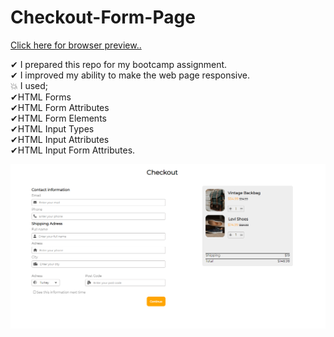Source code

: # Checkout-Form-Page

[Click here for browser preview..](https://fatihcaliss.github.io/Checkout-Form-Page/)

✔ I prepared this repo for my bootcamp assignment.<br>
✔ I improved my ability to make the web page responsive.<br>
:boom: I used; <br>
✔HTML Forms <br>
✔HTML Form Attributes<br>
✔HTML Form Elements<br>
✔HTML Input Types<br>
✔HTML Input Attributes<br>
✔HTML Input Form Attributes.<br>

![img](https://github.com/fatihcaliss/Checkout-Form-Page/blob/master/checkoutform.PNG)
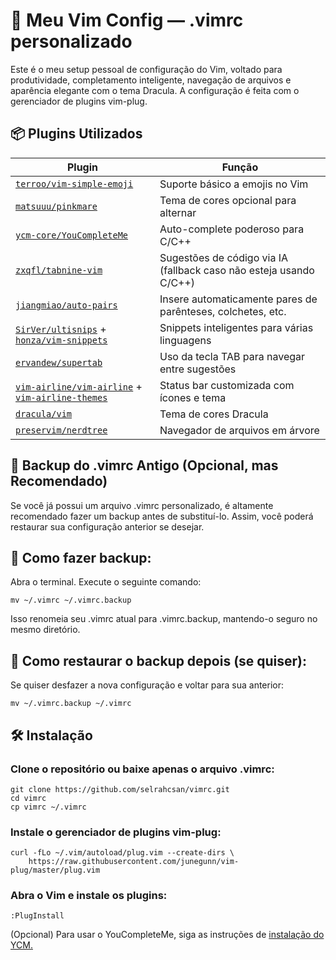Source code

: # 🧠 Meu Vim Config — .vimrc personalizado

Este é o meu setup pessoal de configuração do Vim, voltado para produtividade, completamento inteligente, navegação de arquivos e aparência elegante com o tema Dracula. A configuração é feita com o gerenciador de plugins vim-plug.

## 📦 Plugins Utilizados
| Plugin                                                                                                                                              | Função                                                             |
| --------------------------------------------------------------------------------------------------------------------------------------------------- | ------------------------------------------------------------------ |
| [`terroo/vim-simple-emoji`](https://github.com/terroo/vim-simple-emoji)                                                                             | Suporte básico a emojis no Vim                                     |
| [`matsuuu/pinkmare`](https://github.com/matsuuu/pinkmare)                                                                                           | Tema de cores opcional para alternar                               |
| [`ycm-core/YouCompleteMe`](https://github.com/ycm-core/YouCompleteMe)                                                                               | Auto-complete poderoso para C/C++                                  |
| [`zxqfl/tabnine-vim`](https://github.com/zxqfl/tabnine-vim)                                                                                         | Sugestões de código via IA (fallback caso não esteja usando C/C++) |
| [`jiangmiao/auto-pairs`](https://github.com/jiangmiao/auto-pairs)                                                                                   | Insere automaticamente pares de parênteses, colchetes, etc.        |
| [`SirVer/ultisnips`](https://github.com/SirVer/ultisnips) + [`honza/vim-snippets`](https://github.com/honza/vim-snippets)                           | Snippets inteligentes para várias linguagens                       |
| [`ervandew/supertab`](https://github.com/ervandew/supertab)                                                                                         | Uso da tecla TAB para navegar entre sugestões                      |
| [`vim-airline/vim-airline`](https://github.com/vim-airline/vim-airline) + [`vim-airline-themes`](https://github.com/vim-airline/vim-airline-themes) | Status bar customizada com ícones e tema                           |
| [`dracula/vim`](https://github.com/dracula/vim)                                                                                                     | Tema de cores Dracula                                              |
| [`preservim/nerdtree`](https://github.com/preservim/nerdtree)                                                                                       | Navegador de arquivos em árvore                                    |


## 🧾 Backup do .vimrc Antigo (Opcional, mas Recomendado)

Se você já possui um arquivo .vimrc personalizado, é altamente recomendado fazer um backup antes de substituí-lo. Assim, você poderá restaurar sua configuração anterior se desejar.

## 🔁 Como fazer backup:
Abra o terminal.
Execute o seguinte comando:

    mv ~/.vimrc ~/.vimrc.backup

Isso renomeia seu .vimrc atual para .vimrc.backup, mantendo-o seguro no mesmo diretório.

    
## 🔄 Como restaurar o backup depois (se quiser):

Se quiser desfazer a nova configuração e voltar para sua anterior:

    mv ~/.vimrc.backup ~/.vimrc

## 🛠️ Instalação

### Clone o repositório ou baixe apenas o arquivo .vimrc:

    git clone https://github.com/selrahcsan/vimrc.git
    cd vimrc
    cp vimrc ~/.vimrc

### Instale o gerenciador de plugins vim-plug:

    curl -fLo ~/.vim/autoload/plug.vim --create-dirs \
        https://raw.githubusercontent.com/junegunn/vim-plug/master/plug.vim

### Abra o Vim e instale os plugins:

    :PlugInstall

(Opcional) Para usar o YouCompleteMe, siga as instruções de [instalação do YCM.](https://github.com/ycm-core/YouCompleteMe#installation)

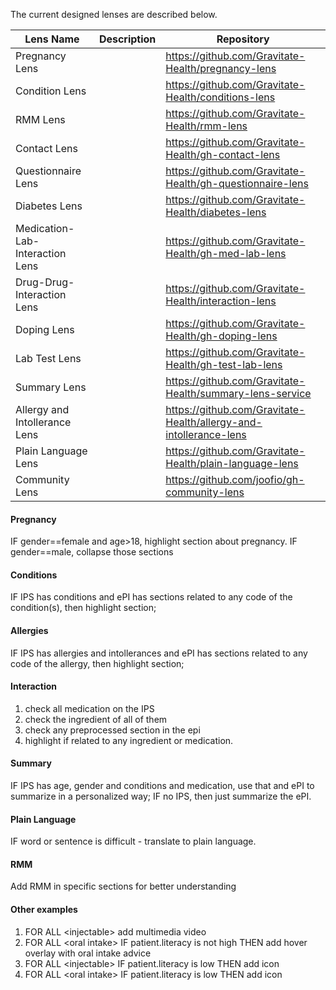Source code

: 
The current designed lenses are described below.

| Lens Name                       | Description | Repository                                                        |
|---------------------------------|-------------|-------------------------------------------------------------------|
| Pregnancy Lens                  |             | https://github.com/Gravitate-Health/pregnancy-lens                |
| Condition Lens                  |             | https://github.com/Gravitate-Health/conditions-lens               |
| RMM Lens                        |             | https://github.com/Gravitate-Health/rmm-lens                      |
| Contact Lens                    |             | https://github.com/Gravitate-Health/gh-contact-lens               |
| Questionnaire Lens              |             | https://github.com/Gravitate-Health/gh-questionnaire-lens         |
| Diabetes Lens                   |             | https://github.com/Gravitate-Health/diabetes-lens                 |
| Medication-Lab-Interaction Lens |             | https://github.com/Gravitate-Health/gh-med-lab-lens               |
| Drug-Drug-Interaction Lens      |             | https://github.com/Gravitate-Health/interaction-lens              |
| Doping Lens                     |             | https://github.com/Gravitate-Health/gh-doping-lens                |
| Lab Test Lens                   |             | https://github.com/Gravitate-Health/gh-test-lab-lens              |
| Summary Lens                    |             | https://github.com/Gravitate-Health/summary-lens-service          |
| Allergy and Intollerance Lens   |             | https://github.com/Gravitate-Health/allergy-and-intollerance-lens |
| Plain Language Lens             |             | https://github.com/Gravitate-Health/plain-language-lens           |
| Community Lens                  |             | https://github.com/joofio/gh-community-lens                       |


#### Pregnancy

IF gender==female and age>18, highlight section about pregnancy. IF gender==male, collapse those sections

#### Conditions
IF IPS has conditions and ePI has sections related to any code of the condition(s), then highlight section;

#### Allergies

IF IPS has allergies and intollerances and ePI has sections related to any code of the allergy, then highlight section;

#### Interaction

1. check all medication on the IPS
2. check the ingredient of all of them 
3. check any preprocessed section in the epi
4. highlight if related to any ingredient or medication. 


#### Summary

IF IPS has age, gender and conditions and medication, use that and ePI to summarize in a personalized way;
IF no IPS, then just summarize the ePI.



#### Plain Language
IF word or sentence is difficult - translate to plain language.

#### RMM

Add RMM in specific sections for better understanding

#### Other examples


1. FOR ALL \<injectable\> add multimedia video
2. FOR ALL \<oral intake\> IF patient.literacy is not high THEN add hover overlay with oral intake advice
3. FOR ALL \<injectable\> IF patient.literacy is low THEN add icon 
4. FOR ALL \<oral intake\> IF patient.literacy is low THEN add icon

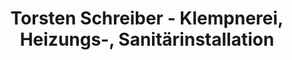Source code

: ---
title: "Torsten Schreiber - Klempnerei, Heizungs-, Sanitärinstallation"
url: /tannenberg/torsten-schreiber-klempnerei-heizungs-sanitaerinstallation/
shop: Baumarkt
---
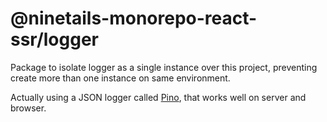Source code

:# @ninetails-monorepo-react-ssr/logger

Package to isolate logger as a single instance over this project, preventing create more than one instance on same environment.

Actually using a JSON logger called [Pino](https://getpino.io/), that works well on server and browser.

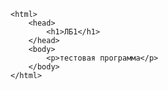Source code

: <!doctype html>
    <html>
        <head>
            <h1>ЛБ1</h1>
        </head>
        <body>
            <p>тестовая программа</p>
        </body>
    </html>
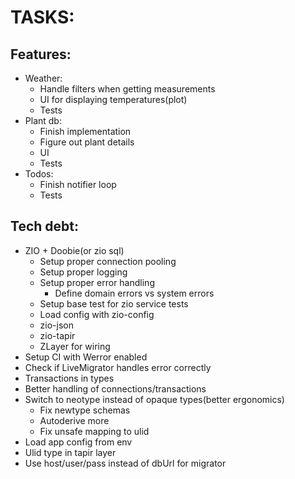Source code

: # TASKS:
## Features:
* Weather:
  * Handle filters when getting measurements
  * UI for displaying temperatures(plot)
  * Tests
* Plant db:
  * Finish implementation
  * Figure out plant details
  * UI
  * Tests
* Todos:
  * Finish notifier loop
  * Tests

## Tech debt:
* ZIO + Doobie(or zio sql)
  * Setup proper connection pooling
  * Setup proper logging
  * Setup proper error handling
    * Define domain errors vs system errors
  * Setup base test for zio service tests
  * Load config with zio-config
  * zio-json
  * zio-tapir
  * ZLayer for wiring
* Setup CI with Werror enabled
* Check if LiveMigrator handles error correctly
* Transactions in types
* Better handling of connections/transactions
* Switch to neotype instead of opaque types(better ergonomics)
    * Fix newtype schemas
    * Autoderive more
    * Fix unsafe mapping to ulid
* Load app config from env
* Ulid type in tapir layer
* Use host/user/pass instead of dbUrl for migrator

What needs to be done ::
Return each line of the entries that holds the string "configuração".

Answer to the exercise ::
Este é o meu setup pessoal de configuração do Vim, voltado para produtividade, completamento inteligente, navegação de arquivos e aparência elegante com o tema Dracula. A configuração é feita com o gerenciador de plugins vim-plug.
Se você já possui um arquivo .vimrc personalizado, é altamente recomendado fazer um backup antes de substituí-lo. Assim, você poderá restaurar sua configuração anterior se desejar.
Se quiser desfazer a nova configuração e voltar para sua anterior:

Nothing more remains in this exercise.